Please bring strange things.
Please come bringing new things.
Let very old things come into your hands.
(…) May your soul be at home where there are no houses.
Walk carefully, well-loved one,
Walk mindfully, well-loved one,
Walk fearlessly, well-loved one.
Return with us, return to us,
Be always coming home.

– Ursula K. Le Guin from Always Coming Home, 1985

In Sangam Sharma’s previous video essay Another Europe, she began to examine the connection between places and identity, trying to understand her space in place. Building on this piece she wants to expand these ideas and continue to explore the concept of home in different ways and mediums.

The concept of home is approached from a queer and ecofeminist point of view, challenging familiar positions while focussing on the transformative elements. She offers a change of perspective while thinking about practices and structures.

What does my fondness and longing for unknown places say about my own identity and how do I relate to the space I am in? Is place integral to identity?

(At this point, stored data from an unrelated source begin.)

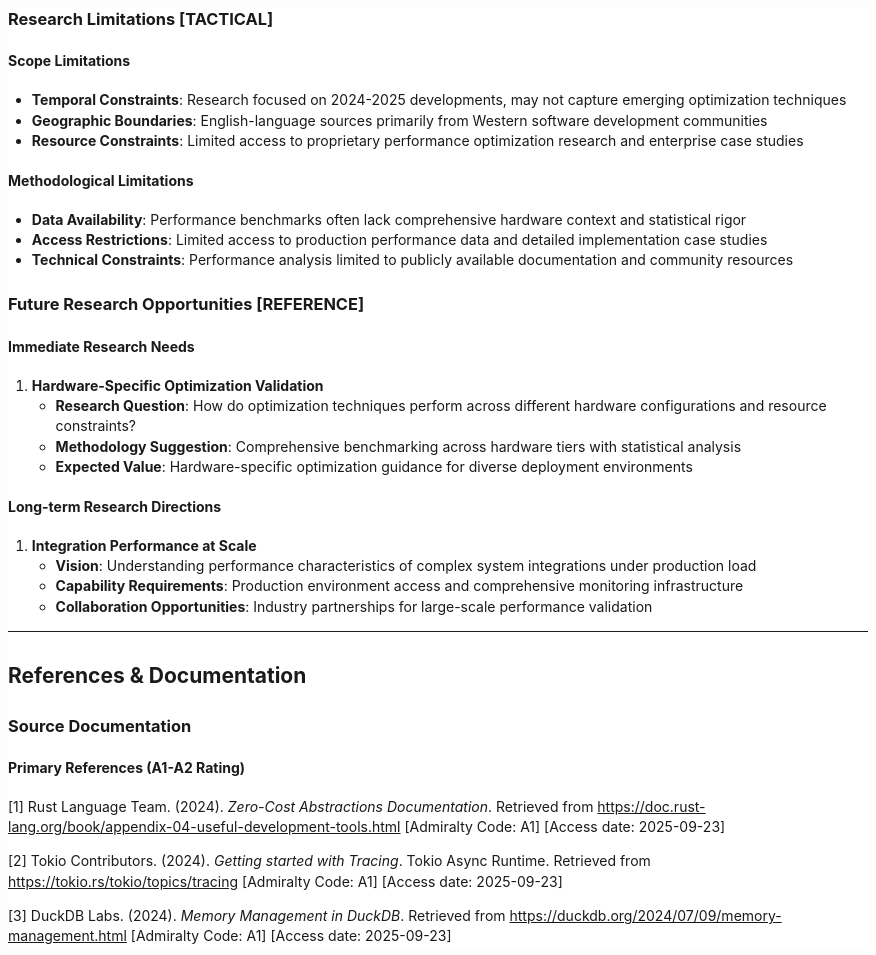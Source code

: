 ### Research Limitations [TACTICAL]

#### Scope Limitations
- **Temporal Constraints**: Research focused on 2024-2025 developments, may not capture emerging optimization techniques
- **Geographic Boundaries**: English-language sources primarily from Western software development communities
- **Resource Constraints**: Limited access to proprietary performance optimization research and enterprise case studies

#### Methodological Limitations
- **Data Availability**: Performance benchmarks often lack comprehensive hardware context and statistical rigor
- **Access Restrictions**: Limited access to production performance data and detailed implementation case studies
- **Technical Constraints**: Performance analysis limited to publicly available documentation and community resources

### Future Research Opportunities [REFERENCE]

#### Immediate Research Needs
1. **Hardware-Specific Optimization Validation**
   - **Research Question**: How do optimization techniques perform across different hardware configurations and resource constraints?
   - **Methodology Suggestion**: Comprehensive benchmarking across hardware tiers with statistical analysis
   - **Expected Value**: Hardware-specific optimization guidance for diverse deployment environments

#### Long-term Research Directions
1. **Integration Performance at Scale**
   - **Vision**: Understanding performance characteristics of complex system integrations under production load
   - **Capability Requirements**: Production environment access and comprehensive monitoring infrastructure
   - **Collaboration Opportunities**: Industry partnerships for large-scale performance validation

---

## References & Documentation

### Source Documentation

#### Primary References (A1-A2 Rating)
[1] Rust Language Team. (2024). *Zero-Cost Abstractions Documentation*. Retrieved from https://doc.rust-lang.org/book/appendix-04-useful-development-tools.html [Admiralty Code: A1] [Access date: 2025-09-23]

[2] Tokio Contributors. (2024). *Getting started with Tracing*. Tokio Async Runtime. Retrieved from https://tokio.rs/tokio/topics/tracing [Admiralty Code: A1] [Access date: 2025-09-23]

[3] DuckDB Labs. (2024). *Memory Management in DuckDB*. Retrieved from https://duckdb.org/2024/07/09/memory-management.html [Admiralty Code: A1] [Access date: 2025-09-23]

Sangam tries to read and understand her queer mixed-heritage identity in line with a more global shift towards a nomadic sense of community, looking for pockets of belonging in multiple spots. Dropping in and out of places, transnational fluidity as a way of life (which used to be our lives). 

She wants to focus on the potentials of home, community and kinship and outline alternatives where there is a space for everyone and there are multiple ways and paths. Working with photography, text or titles as well as other elements, she creates (mixed-media) works that show unknown places (by blending in existing ones), creating different worlds altogether (proposing a new outlook). What’s a different way to think about how images are composed and read?

The title of this work is borrowed from a book by Ursula LeGuin, an author of speculative fiction working on the very foundation of ecofeminism. She created an astounding oeuvre weaving together history and myth, fable and poetry, story- telling and song, relishing intricate world-building – Utopia as a method.

Sangam’s work shall be made via low carbon methods using low energy principles. She wants to consider sustainability, ecological awareness and responsibility.